I want to describe what happened on that day. I am grateful to Chris Lloyd, the deputy editor of The Northern Echo, who is a local history expert, for his description of the day, and of the official opening of the line nine days later.

On September 16, 1825, a curious crowd gathered on the edge of today’s Merchant Park, in Newton Aycliffe, and watched as the future was unloaded before their eyes. Robert Stephenson and Company had made the world’s first passenger steam engine, Locomotion No. 1, at its works at Forth Street, Newcastle. They had loaded it in pieces on to three low wagons and horses belonging to a Mr Pickersgill and dragged it along 30 muddy miles to Aycliffe village. In the centre of Aycliffe village, the horses turned west and pulled their heavy loads along the lane towards Heighington. Where the lane crossed the new track bed of the Stockton and Darlington railway, the wagons stopped. Small boys and strong men unloaded the 5 tonnes of bits, and George Stephenson assembled them into a strange-looking contraption that—although even he did not know it at the time—was the first of the first generation of passenger engines. Together, they somehow hauled or hoisted Locomotion No. 1 on to the rails for the first time, and thought about getting it going. Its boiler was filled with water. Wood and coals were placed ready for ignition to boil the water into steam, but no one had a light. It was not until April 1827 that Stockton’s John Walker announced to the world that he had invented the friction match.
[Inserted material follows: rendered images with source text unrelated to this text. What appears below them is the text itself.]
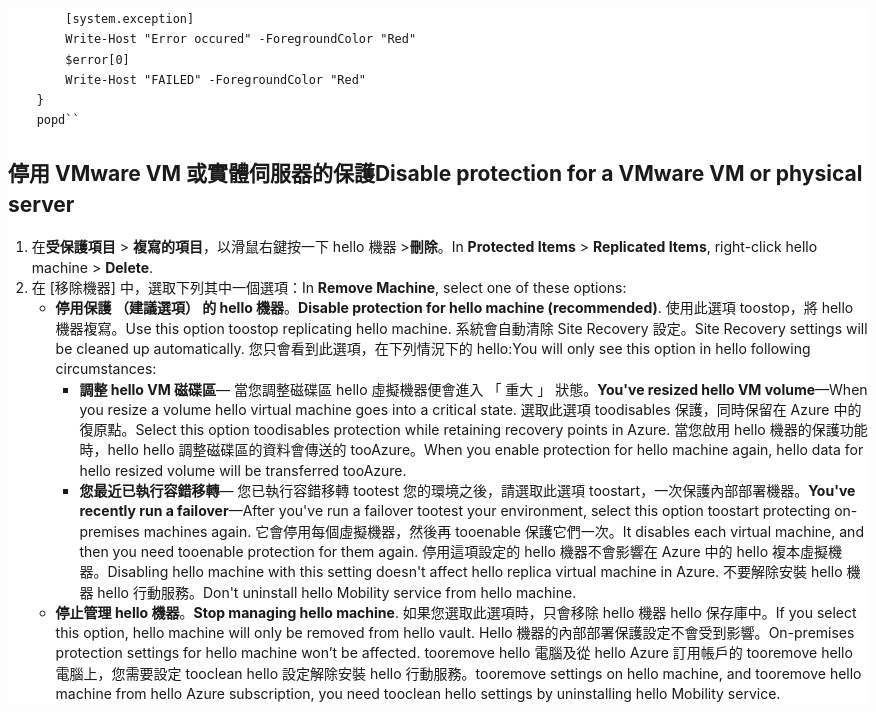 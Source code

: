             [system.exception]
            Write-Host "Error occured" -ForegroundColor "Red"
            $error[0]
            Write-Host "FAILED" -ForegroundColor "Red"
        }
        popd``



## <a name="disable-protection-for-a-vmware-vm-or-physical-server"></a><span data-ttu-id="b8aba-186">停用 VMware VM 或實體伺服器的保護</span><span class="sxs-lookup"><span data-stu-id="b8aba-186">Disable protection for a VMware VM or physical server</span></span>

1. <span data-ttu-id="b8aba-187">在**受保護項目** > **複寫的項目**，以滑鼠右鍵按一下 hello 機器 >**刪除**。</span><span class="sxs-lookup"><span data-stu-id="b8aba-187">In **Protected Items** > **Replicated Items**, right-click hello machine > **Delete**.</span></span>
2. <span data-ttu-id="b8aba-188">在 [移除機器] 中，選取下列其中一個選項：</span><span class="sxs-lookup"><span data-stu-id="b8aba-188">In **Remove Machine**, select one of these options:</span></span>
    - <span data-ttu-id="b8aba-189">**停用保護 （建議選項） 的 hello 機器**。</span><span class="sxs-lookup"><span data-stu-id="b8aba-189">**Disable protection for hello machine (recommended)**.</span></span> <span data-ttu-id="b8aba-190">使用此選項 toostop，將 hello 機器複寫。</span><span class="sxs-lookup"><span data-stu-id="b8aba-190">Use this option toostop replicating hello machine.</span></span> <span data-ttu-id="b8aba-191">系統會自動清除 Site Recovery 設定。</span><span class="sxs-lookup"><span data-stu-id="b8aba-191">Site Recovery settings will be cleaned up automatically.</span></span> <span data-ttu-id="b8aba-192">您只會看到此選項，在下列情況下的 hello:</span><span class="sxs-lookup"><span data-stu-id="b8aba-192">You will only see this option in hello following circumstances:</span></span>
        - <span data-ttu-id="b8aba-193">**調整 hello VM 磁碟區**— 當您調整磁碟區 hello 虛擬機器便會進入 「 重大 」 狀態。</span><span class="sxs-lookup"><span data-stu-id="b8aba-193">**You've resized hello VM volume**—When you resize a volume hello virtual machine goes into a critical state.</span></span> <span data-ttu-id="b8aba-194">選取此選項 toodisables 保護，同時保留在 Azure 中的復原點。</span><span class="sxs-lookup"><span data-stu-id="b8aba-194">Select this option toodisables protection while retaining recovery points in Azure.</span></span> <span data-ttu-id="b8aba-195">當您啟用 hello 機器的保護功能時，hello hello 調整磁碟區的資料會傳送的 tooAzure。</span><span class="sxs-lookup"><span data-stu-id="b8aba-195">When you enable protection for hello machine again, hello data for hello resized volume will be transferred tooAzure.</span></span>
        - <span data-ttu-id="b8aba-196">**您最近已執行容錯移轉**— 您已執行容錯移轉 tootest 您的環境之後，請選取此選項 toostart，一次保護內部部署機器。</span><span class="sxs-lookup"><span data-stu-id="b8aba-196">**You've recently run a failover**—After you've run a failover tootest your environment, select this option toostart protecting on-premises machines again.</span></span> <span data-ttu-id="b8aba-197">它會停用每個虛擬機器，然後再 tooenable 保護它們一次。</span><span class="sxs-lookup"><span data-stu-id="b8aba-197">It disables each virtual machine, and then you need tooenable protection for them again.</span></span> <span data-ttu-id="b8aba-198">停用這項設定的 hello 機器不會影響在 Azure 中的 hello 複本虛擬機器。</span><span class="sxs-lookup"><span data-stu-id="b8aba-198">Disabling hello machine with this setting doesn't affect hello replica virtual machine in Azure.</span></span> <span data-ttu-id="b8aba-199">不要解除安裝 hello 機器 hello 行動服務。</span><span class="sxs-lookup"><span data-stu-id="b8aba-199">Don't uninstall hello Mobility service from hello machine.</span></span>
    - <span data-ttu-id="b8aba-200">**停止管理 hello 機器**。</span><span class="sxs-lookup"><span data-stu-id="b8aba-200">**Stop managing hello machine**.</span></span> <span data-ttu-id="b8aba-201">如果您選取此選項時，只會移除 hello 機器 hello 保存庫中。</span><span class="sxs-lookup"><span data-stu-id="b8aba-201">If you select this option, hello machine will only be removed from hello vault.</span></span> <span data-ttu-id="b8aba-202">Hello 機器的內部部署保護設定不會受到影響。</span><span class="sxs-lookup"><span data-stu-id="b8aba-202">On-premises protection settings for hello machine won’t be affected.</span></span> <span data-ttu-id="b8aba-203">tooremove hello 電腦及從 hello Azure 訂用帳戶的 tooremove hello 電腦上，您需要設定 tooclean hello 設定解除安裝 hello 行動服務。</span><span class="sxs-lookup"><span data-stu-id="b8aba-203">tooremove settings on hello machine, and tooremove hello machine from hello Azure subscription, you need tooclean hello settings by uninstalling hello Mobility service.</span></span>
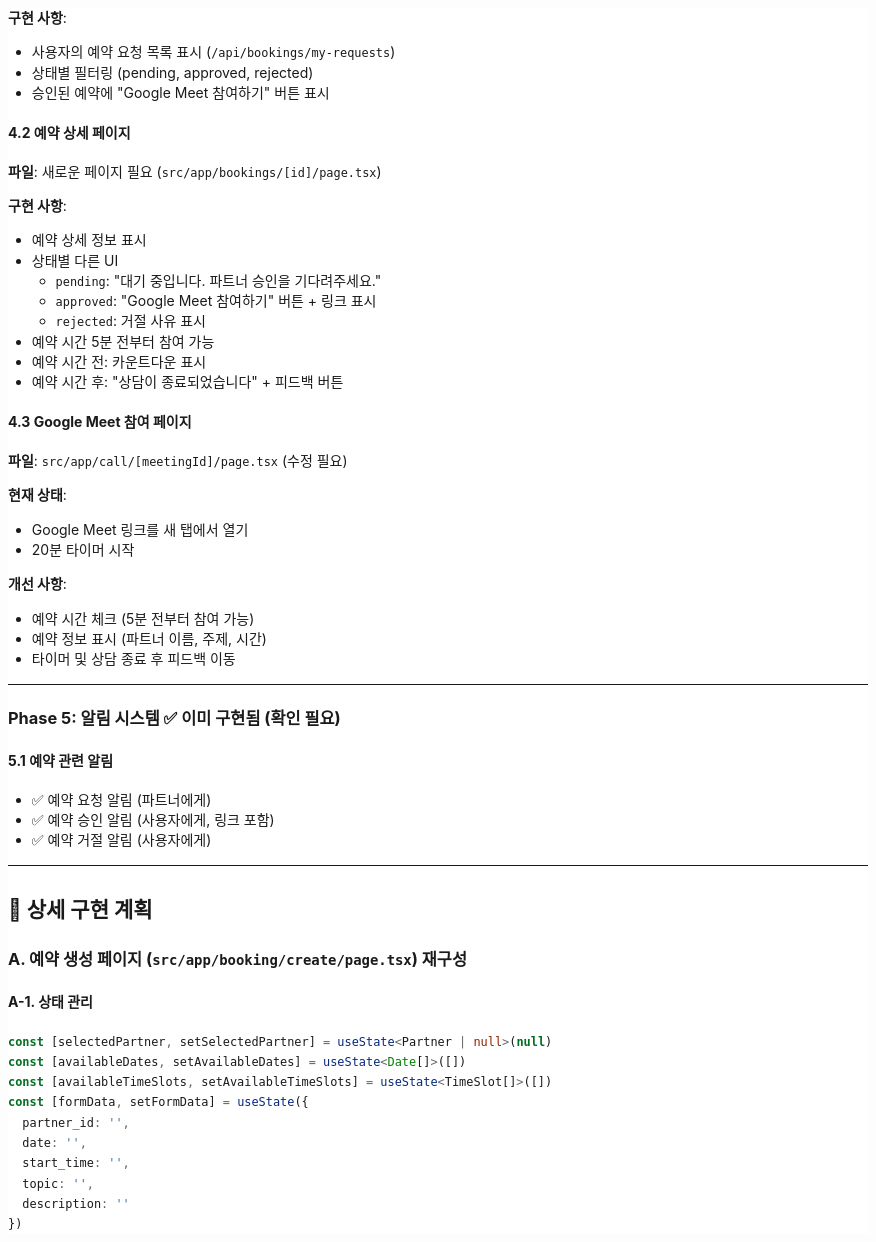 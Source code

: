 **구현 사항**:
- 사용자의 예약 요청 목록 표시 (`/api/bookings/my-requests`)
- 상태별 필터링 (pending, approved, rejected)
- 승인된 예약에 "Google Meet 참여하기" 버튼 표시

#### 4.2 예약 상세 페이지
**파일**: 새로운 페이지 필요 (`src/app/bookings/[id]/page.tsx`)

**구현 사항**:
- 예약 상세 정보 표시
- 상태별 다른 UI
  - `pending`: "대기 중입니다. 파트너 승인을 기다려주세요."
  - `approved`: "Google Meet 참여하기" 버튼 + 링크 표시
  - `rejected`: 거절 사유 표시
- 예약 시간 5분 전부터 참여 가능
- 예약 시간 전: 카운트다운 표시
- 예약 시간 후: "상담이 종료되었습니다" + 피드백 버튼

#### 4.3 Google Meet 참여 페이지
**파일**: `src/app/call/[meetingId]/page.tsx` (수정 필요)

**현재 상태**: 
- Google Meet 링크를 새 탭에서 열기
- 20분 타이머 시작

**개선 사항**:
- 예약 시간 체크 (5분 전부터 참여 가능)
- 예약 정보 표시 (파트너 이름, 주제, 시간)
- 타이머 및 상담 종료 후 피드백 이동

---

### **Phase 5: 알림 시스템** ✅ 이미 구현됨 (확인 필요)

#### 5.1 예약 관련 알림
- ✅ 예약 요청 알림 (파트너에게)
- ✅ 예약 승인 알림 (사용자에게, 링크 포함)
- ✅ 예약 거절 알림 (사용자에게)

---

## 📝 상세 구현 계획

### **A. 예약 생성 페이지 (`src/app/booking/create/page.tsx`) 재구성**

#### A-1. 상태 관리
```typescript
const [selectedPartner, setSelectedPartner] = useState<Partner | null>(null)
const [availableDates, setAvailableDates] = useState<Date[]>([])
const [availableTimeSlots, setAvailableTimeSlots] = useState<TimeSlot[]>([])
const [formData, setFormData] = useState({
  partner_id: '',
  date: '',
  start_time: '',
  topic: '',
  description: ''
})
```
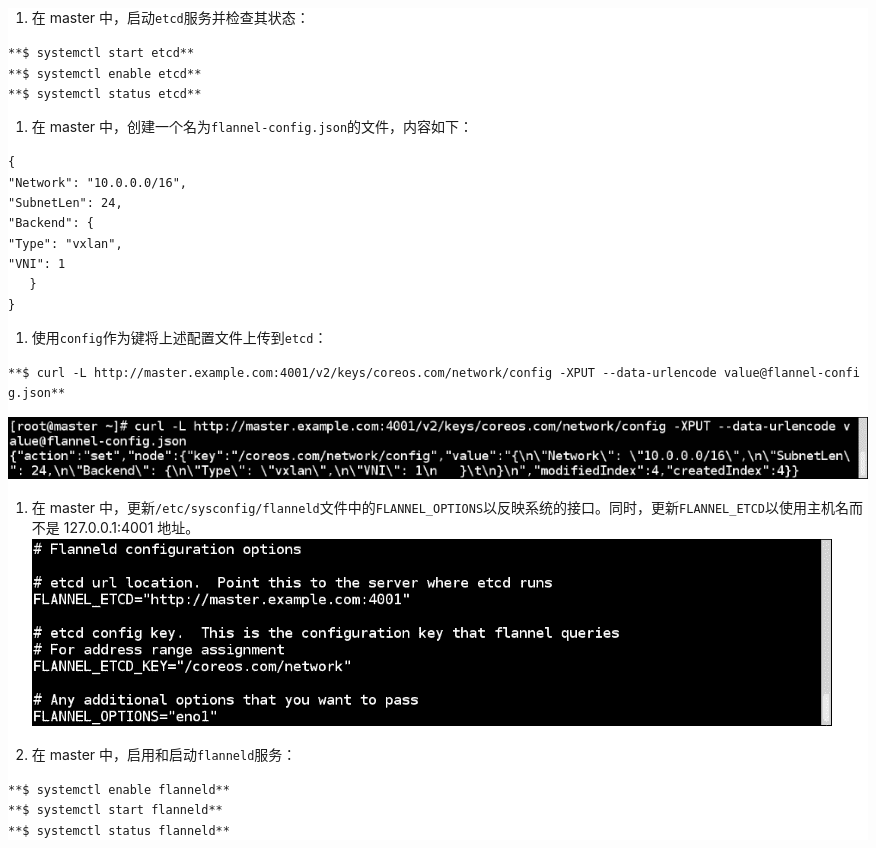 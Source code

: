 1.  在 master 中，启动`etcd`服务并检查其状态：

```
**$ systemctl start etcd**
**$ systemctl enable etcd**
**$ systemctl status etcd**

```

1.  在 master 中，创建一个名为`flannel-config.json`的文件，内容如下：

```
{
"Network": "10.0.0.0/16",
"SubnetLen": 24,
"Backend": {
"Type": "vxlan",
"VNI": 1
   }
}
```

1.  使用`config`作为键将上述配置文件上传到`etcd`：

```
**$ curl -L http://master.example.com:4001/v2/keys/coreos.com/network/config -XPUT --data-urlencode value@flannel-config.json**

```

![如何做…](img/image00335.jpeg)

1.  在 master 中，更新`/etc/sysconfig/flanneld`文件中的`FLANNEL_OPTIONS`以反映系统的接口。同时，更新`FLANNEL_ETCD`以使用主机名而不是 127.0.0.1:4001 地址。![如何做…](img/image00336.jpeg)

1.  在 master 中，启用和启动`flanneld`服务：

```
**$ systemctl enable flanneld**
**$ systemctl start flanneld**
**$ systemctl status flanneld**

```
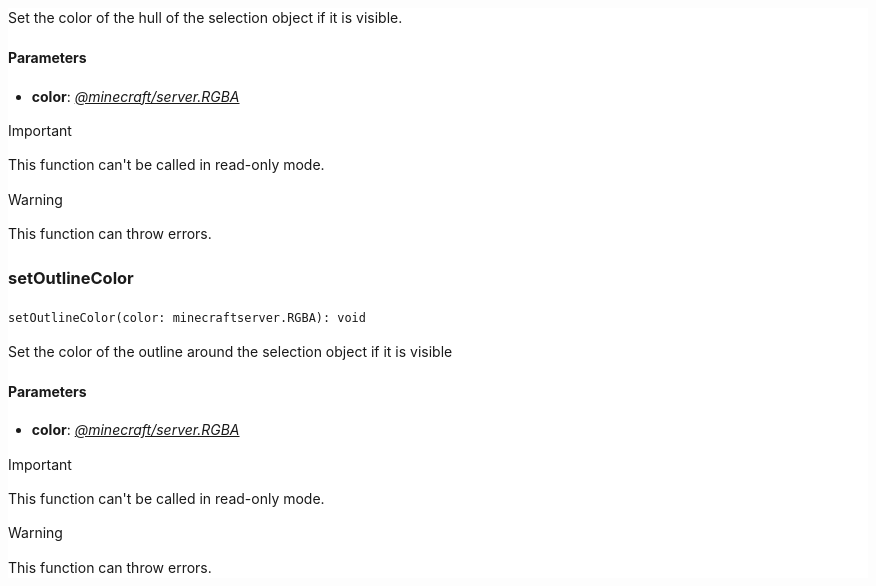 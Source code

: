 Set the color of the hull of the selection object if it is visible. 

#### **Parameters**
- **color**: [*@minecraft/server.RGBA*](../../minecraft/server/RGBA.md)

> [!IMPORTANT]
> This function can't be called in read-only mode.

> [!WARNING]
> This function can throw errors.

### **setOutlineColor**
`
setOutlineColor(color: minecraftserver.RGBA): void
`

Set the color of the outline around the selection object if it is visible

#### **Parameters**
- **color**: [*@minecraft/server.RGBA*](../../minecraft/server/RGBA.md)

> [!IMPORTANT]
> This function can't be called in read-only mode.

> [!WARNING]
> This function can throw errors.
Frustrated by the unnecessary delay, George Stephenson had to send a messenger to Aycliffe to collect a lighted lantern. As the messenger left, navvy Robert Metcalf of Church Street, Darlington, stepped forward. He always carried a “burning glass”—a piece of glass like a magnifier—through which he focused the sun’s rays so he could light his pipe. He offered the glass to Stephenson and by the time the messenger returned with the lantern, No 1’s boiler was alight and smoke was rising from its chimney. So began trial runs with the world’s first passenger engine pulling the world’s first railway passengers in the world’s first passenger coach called the Experiment, which was basically a shed attached to some wheels.

Alex Cunningham Portrait Alex Cunningham (Stockton North) (Lab)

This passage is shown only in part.